Over the past decade the introduction of novel agents, such as thalidomide, lenalidomide, and bortezomib, has advanced the treatment outcomes of patients with multiple myeloma (MM) [1, 2]. These agents are considered effective in controlling both newly diagnosed and relapsed MM. However, most patients with MM are observed to progress over various durations. The basic treatment strategy for relapsed or refractory MM is sequential drug treatment with untreated agents, because the disease is likely to have become resistant to the particular class of drug used for initial treatment [3].

Generally, relapse is thought to be due to the changing tumor biology and evolution of drug resistant phenotypes within the tumor [4, 5]. However, incorporation of novel agents into the first-line therapy raises new theories about the feasibility of retreatment with such agents. The factors influencing treatment choice in the relapsed setting include the duration of response to prior therapy and the associated toxicity profiles [6]. The National Comprehensive Cancer Network clinical guidelines recommend repeating the same primary induction therapy if the relapse occurs with an interval of ≥6 months after primary therapy [7]. Several studies reported the results of bortezomib retreatment in MM. In a prospective phase II study, retreatment with bortezomib resulted in an overall response rate (ORR) of 40%, time to progression (TTP) was 8.4 months, and grade 3-4 thrombocytopenia (35%) was the most common adverse event [6]. In retrospective reviews of relatively large numbers of patients, the ORR was 21–63.3% and TTP was 9.3 months [8-10]. One of the most important considerations for the choice of retreatment is the generation of cumulative toxicities. Bortezomib treatment produces different toxicities in Asians compared to Western populations, and bortezomib-based salvage therapy studies on Asians showed higher response rates compared to those performed on Western populations [11-13]. Bortezomib retreatment response rates and toxicities could also differ.

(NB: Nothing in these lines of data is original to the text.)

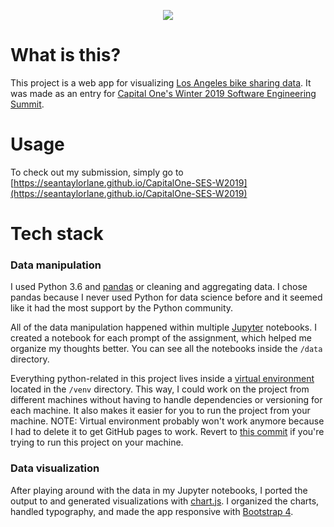 <p align="center">
  <img src="https://bikeshare.metro.net/wp-content/themes/lametro/library/images/logo.png">
</p>

# What is this?
This project is a web app for visualizing [Los Angeles bike sharing data](https://bikeshare.metro.net/about/data/). It was made as an entry for [Capital One's Winter 2019 Software Engineering Summit](https://www.mindsumo.com/contests/bikeshare-data).

# Usage
To check out my submission, simply go to [https://seantaylorlane.github.io/CapitalOne-SES-W2019](https://seantaylorlane.github.io/CapitalOne-SES-W2019)

# Tech stack
### Data manipulation
I used Python 3.6 and [pandas](https://pandas.pydata.org/) or cleaning and aggregating data. I chose pandas because I never used Python for data science before and it seemed like it had the most support by the Python community.

All of the data manipulation happened within multiple [Jupyter](http://jupyter.org/) notebooks. I created a notebook for each prompt of the assignment, which helped me organize my thoughts better. You can see all the notebooks inside the `/data` directory.

Everything python-related in this project lives inside a [virtual environment](https://docs.python.org/3/tutorial/venv.html) located in the `/venv` directory. This way, I could work on the project from different machines without having to handle dependencies or versioning for each machine. It also makes it easier for you to run the project from your machine. NOTE: Virtual environment probably won't work anymore because I had to delete it to get GitHub pages to work. Revert to [this commit](https://github.com/SeanTaylorLane/CapitalOne-SES-W2019/tree/3ae2bb3086759b9ade227c8de6456a490d17643b) if you're trying to run this project on your machine.

### Data visualization
After playing around with the data in my Jupyter notebooks, I ported the output to and generated visualizations with [chart.js](http://www.chartjs.org/). I organized the charts, handled typography, and made the app responsive with [Bootstrap 4](https://getbootstrap.com/).
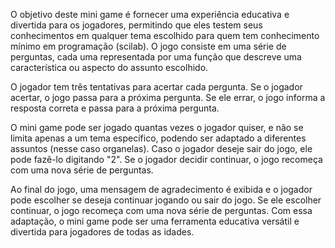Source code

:O objetivo deste mini game é fornecer uma experiência educativa e divertida para os jogadores, permitindo que eles testem seus conhecimentos em qualquer tema escolhido para quem tem conhecimento mínimo em programação (scilab). O jogo consiste em uma série de perguntas, cada uma representada por uma função que descreve uma característica ou aspecto do assunto escolhido.

O jogador tem três tentativas para acertar cada pergunta. Se o jogador acertar, o jogo passa para a próxima pergunta. Se ele errar, o jogo informa a resposta correta e passa para a próxima pergunta.

O mini game pode ser jogado quantas vezes o jogador quiser, e não se limita apenas a um tema específico, podendo ser adaptado a diferentes assuntos (nesse caso organelas). Caso o jogador deseje sair do jogo, ele pode fazê-lo digitando "2". Se o jogador decidir continuar, o jogo recomeça com uma nova série de perguntas.

Ao final do jogo, uma mensagem de agradecimento é exibida e o jogador pode escolher se deseja continuar jogando ou sair do jogo. Se ele escolher continuar, o jogo recomeça com uma nova série de perguntas. Com essa adaptação, o mini game pode ser uma ferramenta educativa versátil e divertida para jogadores de todas as idades.

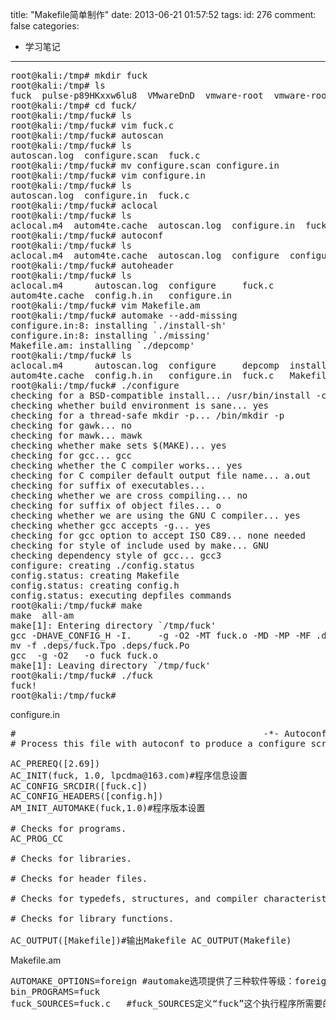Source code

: title: "Makefile简单制作"
date: 2013-06-21 01:57:52
tags:
id: 276
comment: false
categories:
  - 学习笔记
---

<pre class="brush:cpp">root@kali:/tmp# mkdir fuck
root@kali:/tmp# ls
fuck  pulse-p89HKxxw6lu8  VMwareDnD  vmware-root  vmware-root-3614818879
root@kali:/tmp# cd fuck/
root@kali:/tmp/fuck# ls
root@kali:/tmp/fuck# vim fuck.c
root@kali:/tmp/fuck# autoscan 
root@kali:/tmp/fuck# ls
autoscan.log  configure.scan  fuck.c
root@kali:/tmp/fuck# mv configure.scan configure.in
root@kali:/tmp/fuck# vim configure.in 
root@kali:/tmp/fuck# ls
autoscan.log  configure.in  fuck.c
root@kali:/tmp/fuck# aclocal
root@kali:/tmp/fuck# ls
aclocal.m4  autom4te.cache  autoscan.log  configure.in  fuck.c
root@kali:/tmp/fuck# autoconf
root@kali:/tmp/fuck# ls
aclocal.m4  autom4te.cache  autoscan.log  configure  configure.in  fuck.c
root@kali:/tmp/fuck# autoheader 
root@kali:/tmp/fuck# ls
aclocal.m4      autoscan.log  configure     fuck.c
autom4te.cache  config.h.in   configure.in
root@kali:/tmp/fuck# vim Makefile.am
root@kali:/tmp/fuck# automake --add-missing
configure.in:8: installing `./install-sh'
configure.in:8: installing `./missing'
Makefile.am: installing `./depcomp'
root@kali:/tmp/fuck# ls
aclocal.m4      autoscan.log  configure     depcomp  install-sh   Makefile.in
autom4te.cache  config.h.in   configure.in  fuck.c   Makefile.am  missing
root@kali:/tmp/fuck# ./configure 
checking for a BSD-compatible install... /usr/bin/install -c
checking whether build environment is sane... yes
checking for a thread-safe mkdir -p... /bin/mkdir -p
checking for gawk... no
checking for mawk... mawk
checking whether make sets $(MAKE)... yes
checking for gcc... gcc
checking whether the C compiler works... yes
checking for C compiler default output file name... a.out
checking for suffix of executables... 
checking whether we are cross compiling... no
checking for suffix of object files... o
checking whether we are using the GNU C compiler... yes
checking whether gcc accepts -g... yes
checking for gcc option to accept ISO C89... none needed
checking for style of include used by make... GNU
checking dependency style of gcc... gcc3
configure: creating ./config.status
config.status: creating Makefile
config.status: creating config.h
config.status: executing depfiles commands
root@kali:/tmp/fuck# make
make  all-am
make[1]: Entering directory `/tmp/fuck'
gcc -DHAVE_CONFIG_H -I.     -g -O2 -MT fuck.o -MD -MP -MF .deps/fuck.Tpo -c -o fuck.o fuck.c
mv -f .deps/fuck.Tpo .deps/fuck.Po
gcc  -g -O2   -o fuck fuck.o  
make[1]: Leaving directory `/tmp/fuck'
root@kali:/tmp/fuck# ./fuck 
fuck!
root@kali:/tmp/fuck#</pre>
configure.in
<pre class="brush:cpp">#                                               -*- Autoconf -*-
# Process this file with autoconf to produce a configure script.

AC_PREREQ([2.69])
AC_INIT(fuck, 1.0, lpcdma@163.com)#程序信息设置
AC_CONFIG_SRCDIR([fuck.c])
AC_CONFIG_HEADERS([config.h])
AM_INIT_AUTOMAKE(fuck,1.0)#程序版本设置

# Checks for programs.
AC_PROG_CC

# Checks for libraries.

# Checks for header files.

# Checks for typedefs, structures, and compiler characteristics.

# Checks for library functions.

AC_OUTPUT([Makefile])#输出Makefile AC_OUTPUT(Makefile)</pre>
Makefile.am
<pre class="brush:cpp">AUTOMAKE_OPTIONS=foreign #automake选项提供了三种软件等级：foreign、gnu和gnits，让用户选择采用，默认等级为gnu。
bin_PROGRAMS=fuck
fuck_SOURCES=fuck.c   #fuck_SOURCES定义“fuck”这个执行程序所需要的原始文件。如果”fuck”这个程序是由多个原始文件所产生的，则必须把它所用到的所有原始文件都列出来，并用空格隔开。例如：若目标体“fuck”需要“fuck.c”、“test.c”、“fuck.h”三个依赖文件，则定义fuck_SOURCES=fuck.c test.c test.h。要注意的是，如果要定义多个执行文件，则对每个执行程序都要定义相应的file_SOURCES。</pre>
&nbsp;

&nbsp;

&nbsp;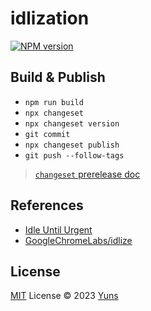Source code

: # idlization

[![NPM version](https://img.shields.io/npm/v/idlization?color=a1b858&label=)](https://www.npmjs.com/package/idlization)

## Build & Publish

- `npm run build`
- `npx changeset`
- `npx changeset version`
- `git commit`
- `npx changeset publish`
- `git push --follow-tags`

> [`changeset` prerelease doc](https://github.com/changesets/changesets/blob/main/docs/prereleases.md)

## References

- [Idle Until Urgent](https://philipwalton.com/articles/idle-until-urgent/)
- [GoogleChromeLabs/idlize](https://github.com/GoogleChromeLabs/idlize)

## License

[MIT](./LICENSE) License © 2023 [Yuns](https://github.com/yunsii)
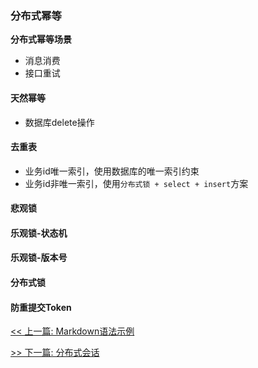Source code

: ### 分布式幂等

**分布式幂等场景**

* 消息消费
* 接口重试

#### 天然幂等

* 数据库delete操作

#### 去重表

* 业务id唯一索引，使用数据库的唯一索引约束
* 业务id非唯一索引，使用`分布式锁 + select + insert`方案

#### 悲观锁

#### 乐观锁-状态机

#### 乐观锁-版本号

#### 分布式锁

#### 防重提交Token


[<< 上一篇: Markdown语法示例](3-其它/Markdown语法示例.md)

[>> 下一篇: 分布式会话](4-分布式/分布式会话.md)
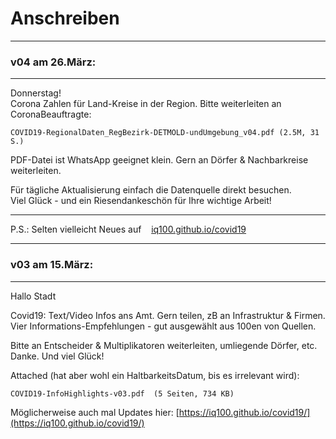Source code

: # Anschreiben

---

### v04 am 26.März:

---


Donnerstag!  
Corona Zahlen für Land-Kreise in der Region. Bitte weiterleiten an CoronaBeauftragte:  

    COVID19-RegionalDaten_RegBezirk-DETMOLD-undUmgebung_v04.pdf (2.5M, 31 S.)  

PDF-Datei ist WhatsApp geeignet klein. Gern an Dörfer & Nachbarkreise weiterleiten.

Für tägliche Aktualisierung einfach die Datenquelle direkt besuchen.  
Viel Glück - und ein Riesendankeschön für Ihre wichtige Arbeit!  

---
P.S.: Selten vielleicht Neues auf    [iq100.github.io/covid19](iq100.github.io/covid19)


---

### v03 am 15.März:

---

Hallo Stadt

Covid19: Text/Video Infos ans Amt. Gern teilen, zB an Infrastruktur & Firmen.  
Vier Informations-Empfehlungen - gut ausgewählt aus 100en von Quellen.  

Bitte an Entscheider & Multiplikatoren weiterleiten, umliegende Dörfer, etc.  
Danke. Und viel Glück!  


Attached (hat aber wohl ein HaltbarkeitsDatum, bis es irrelevant wird):  

    COVID19-InfoHighlights-v03.pdf  (5 Seiten, 734 KB)  
    
Möglicherweise auch mal Updates hier: [https://iq100.github.io/covid19/](https://iq100.github.io/covid19/)  
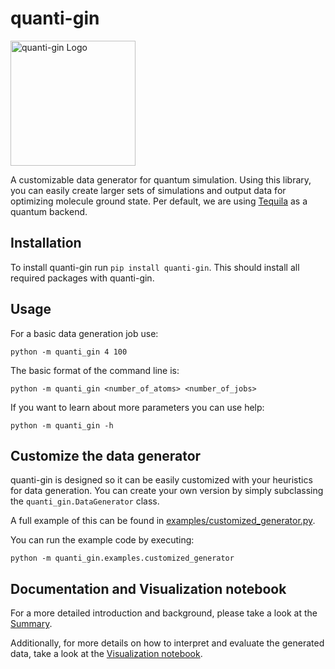 # quanti-gin

<img src=./LOGO.png width=200px alt="quanti-gin Logo">

A customizable data generator for quantum simulation.
Using this library, you can easily create larger sets of simulations and output data for optimizing molecule ground state.
Per default, we are using [Tequila](https://github.com/tequilahub/tequila) as a quantum backend.

## Installation

To install quanti-gin run `pip install quanti-gin`.
This should install all required packages with quanti-gin.

## Usage

For a basic data generation job use:

    python -m quanti_gin 4 100

The basic format of the command line is:

    python -m quanti_gin <number_of_atoms> <number_of_jobs>

If you want to learn about more parameters you can use help:

    python -m quanti_gin -h

## Customize the data generator

quanti-gin is designed so it can be easily customized with your heuristics for data generation.
You can create your own version by simply subclassing the `quanti_gin.DataGenerator` class.

A full example of this can be found in [examples/customized_generator.py](quanti_gin/examples/customized_generator.py).

You can run the example code by executing:

    python -m quanti_gin.examples.customized_generator

## Documentation and Visualization notebook

For a more detailed introduction and background, please take a look at the [Summary](./notebooks/Summary/Summary.qmd).

Additionally, for more details on how to interpret and evaluate the generated data, take a look at the [Visualization notebook](./notebooks/Visualization.ipynb).
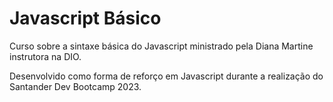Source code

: # Javascript Básico

Curso sobre a sintaxe básica do Javascript ministrado pela Diana Martine instrutora na DIO.

Desenvolvido como forma de reforço em Javascript durante a realização do Santander Dev Bootcamp 2023.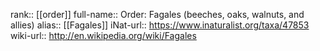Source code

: rank:: [[order]]
full-name:: Order: Fagales (beeches, oaks, walnuts, and allies)
alias:: [[Fagales]]
iNat-url:: https://www.inaturalist.org/taxa/47853
wiki-url:: http://en.wikipedia.org/wiki/Fagales
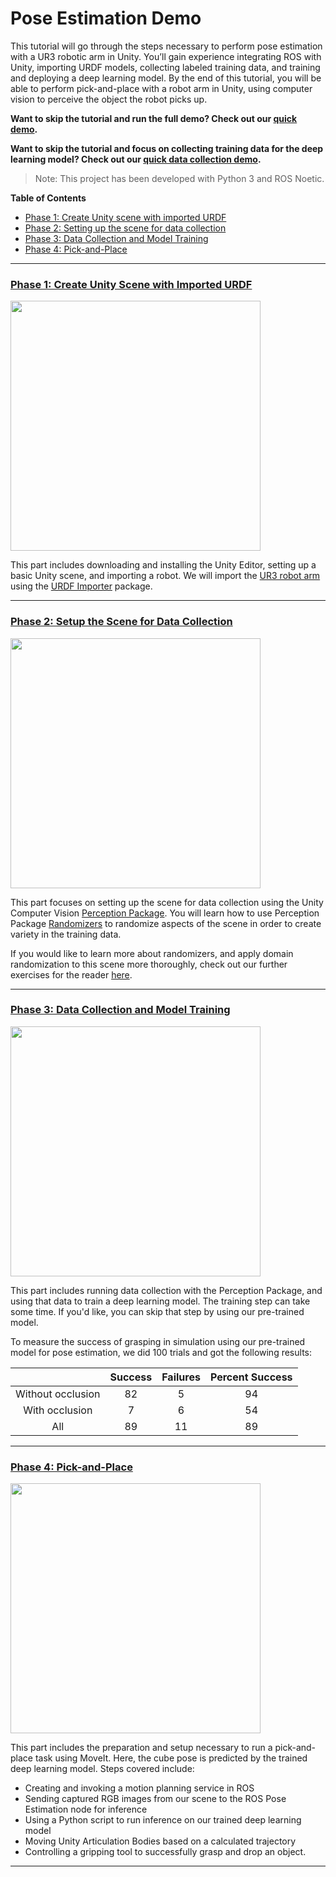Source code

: # Pose Estimation Demo 

This tutorial will go through the steps necessary to perform pose estimation with a UR3 robotic arm in Unity. You’ll gain experience integrating ROS with Unity, importing URDF models, collecting labeled training data, and training and deploying a deep learning model. By the end of this tutorial, you will be able to perform pick-and-place with a robot arm in Unity, using computer vision to perceive the object the robot picks up.

**Want to skip the tutorial and run the full demo? Check out our [quick demo](Documentation/quick_demo_full.md).**

**Want to skip the tutorial and focus on collecting training data for the deep learning model? Check out our [quick data collection demo](Documentation/quick_demo_train.md).**

> Note: This project has been developed with Python 3 and ROS Noetic.

**Table of Contents**
- [Phase 1: Create Unity scene with imported URDF](#link-phase-1)
- [Phase 2: Setting up the scene for data collection](#link-phase-2)
- [Phase 3: Data Collection and Model Training](#link-phase-3)
- [Phase 4: Pick-and-Place](#link-phase-4)
  
---

### <a name="link-phase-1">[Phase 1: Create Unity Scene with Imported URDF](Documentation/1_set_up_the_scene.md)</a>

<img src="Documentation/Images/0_scene.png" width=400 />


This part includes downloading and installing the Unity Editor, setting up a basic Unity scene, and importing a robot. We will import the [UR3 robot arm](https://www.universal-robots.com/products/ur3-robot) using the [URDF Importer](https://github.com/Unity-Technologies/URDF-Importer) package. 

---

### <a name="link-phase-2">[Phase 2: Setup the Scene for Data Collection](Documentation/2_set_up_the_data_collection_scene.md)</a> 

<img src="Documentation/Images/0_data_collection_environment.png" width=400/>

This part focuses on setting up the scene for data collection using the Unity Computer Vision [Perception Package](https://github.com/Unity-Technologies/com.unity.perception). You will learn how to use Perception Package [Randomizers](https://github.com/Unity-Technologies/com.unity.perception/blob/master/com.unity.perception/Documentation~/Randomization/Index.md) to randomize aspects of the scene in order to create variety in the training data. 

If you would like to learn more about randomizers, and apply domain randomization to this scene more thoroughly, check out our further exercises for the reader [here](Documentation/5_more_randomizers.md).

---

### <a name="link-phase-3">[Phase 3: Data Collection and Model Training](Documentation/3_data_collection_model_training.md)</a> 

<img src="Documentation/Images/0_json_environment.png" width=400/>


This part includes running data collection with the Perception Package, and using that data to train a deep learning model. The training step can take some time. If you'd like, you can skip that step by using our pre-trained model.

To measure the success of grasping in simulation using our pre-trained model for pose estimation, we did 100 trials and got the following results:

|                  | Success | Failures | Percent Success |
|:----------------:|:-------:|:--------:|:---------------:|
|Without occlusion |    82   |     5    |      94         |
|With occlusion    |    7    |     6    |      54         |
|All               |    89   |     11   |      89         |


---

### <a name="link-phase-4">[Phase 4: Pick-and-Place](Documentation/4_pick_and_place.md)</a> 

<img src="Documentation/Gifs/0_demo.gif" width=400/>


This part includes the preparation and setup necessary to run a pick-and-place task using MoveIt. Here, the cube pose is predicted by the trained deep learning model. Steps covered include:
* Creating and invoking a motion planning service in ROS
* Sending captured RGB images from our scene to the ROS Pose Estimation node for inference
* Using a Python script to run inference on our trained deep learning model 
* Moving Unity Articulation Bodies based on a calculated trajectory
* Controlling a gripping tool to successfully grasp and drop an object.

---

The purpose of this retrospective study was to evaluate the clinical efficacy and safety of bortezomib retreatment in patients with relapsed or refractory MM in Korea.

2. Patients and Methods

2.1. Patients

This study was a retrospective clinical trial conducted at the Chonnam National University Hwasun Hospital in Korea. Clinical records from November 2004 to April 2013 were reviewed. Eligibility criteria for the study included MM patients who underwent bortezomib retreatment after bortezomib-based salvage therapy, and patients had ≥1 measurable lesions at relapse. Measurable lesions were defined as (1) serum or urine M-protein, (2) measurable bone lesions or plasmacytomas, (3) measurable difference between involved and uninvolved FLC levels, and (4) bone marrow plasma cell percentage (absolute percentage must be ≥10%). We selected patients who relapsed or progressed ≥6 months after the last dose of the previous bortezomib therapy. Exclusion criteria included immunoglobulin M type MM, primary amyloidosis, and plasma cell leukemia.

2.2. Treatment

All patients received combination therapy during bortezomib retreatment. Treatment of Vel-CTD consisted of 3-week cycles of bortezomib (1.3 mg/m2 intravenously on days 1, 4, 8, and 11); dexamethasone (20 mg/m2/day intravenously on days 1, 4, 8, and 11); cyclophosphamide (150 mg/m2 orally on days 1 to 4); and thalidomide (50 mg orally daily for the entire 21 days) [13]. Vel-CD was the same regimen with the exclusion of thalidomide [12]. The start of a new cycle could be delayed on a weekly basis (for a maximum of 3 weeks) until recovery of toxicity (to a grade 2 or less) was achieved, allowing therapy to continue. If the patient had peripheral neuropathy of grade 2, or grade 1 with pain, bortezomib was reduced to 1.0 mg/m2; for ≥grade 3 peripheral neuropathy, bortezomib was withheld until the peripheral neuropathy resolved to baseline and then restarted at 0.7 mg/m2. Simultaneously, thalidomide was omitted until the toxicity resolved to baseline or decreased to below grade 1. Most of the patients were also given gabapentin (300–1,800 mg/day), nonsteroidal anti-inflammatory drugs, or opioids as adjuvants for pain control depending on pain severity. Since 2010, bortezomib was administered by weekly subcutaneous injection in patients with peripheral neuropathy of grade 2 or grade 1 with pain. Routine antiviral prophylaxis (acyclovir 400 mg once daily) for herpes zoster infection was administered [14] and patients in the Vel-CTD group were administered 100 mg aspirin to prevent deep vein thrombosis during thalidomide administration. All patients prophylactically received a proton pump inhibitor and monthly bisphosphonate treatment with zoledronate or pamidronate if they had lytic bone lesions. Thalidomide was discontinued permanently in the event of thrombosis despite prophylaxis [12].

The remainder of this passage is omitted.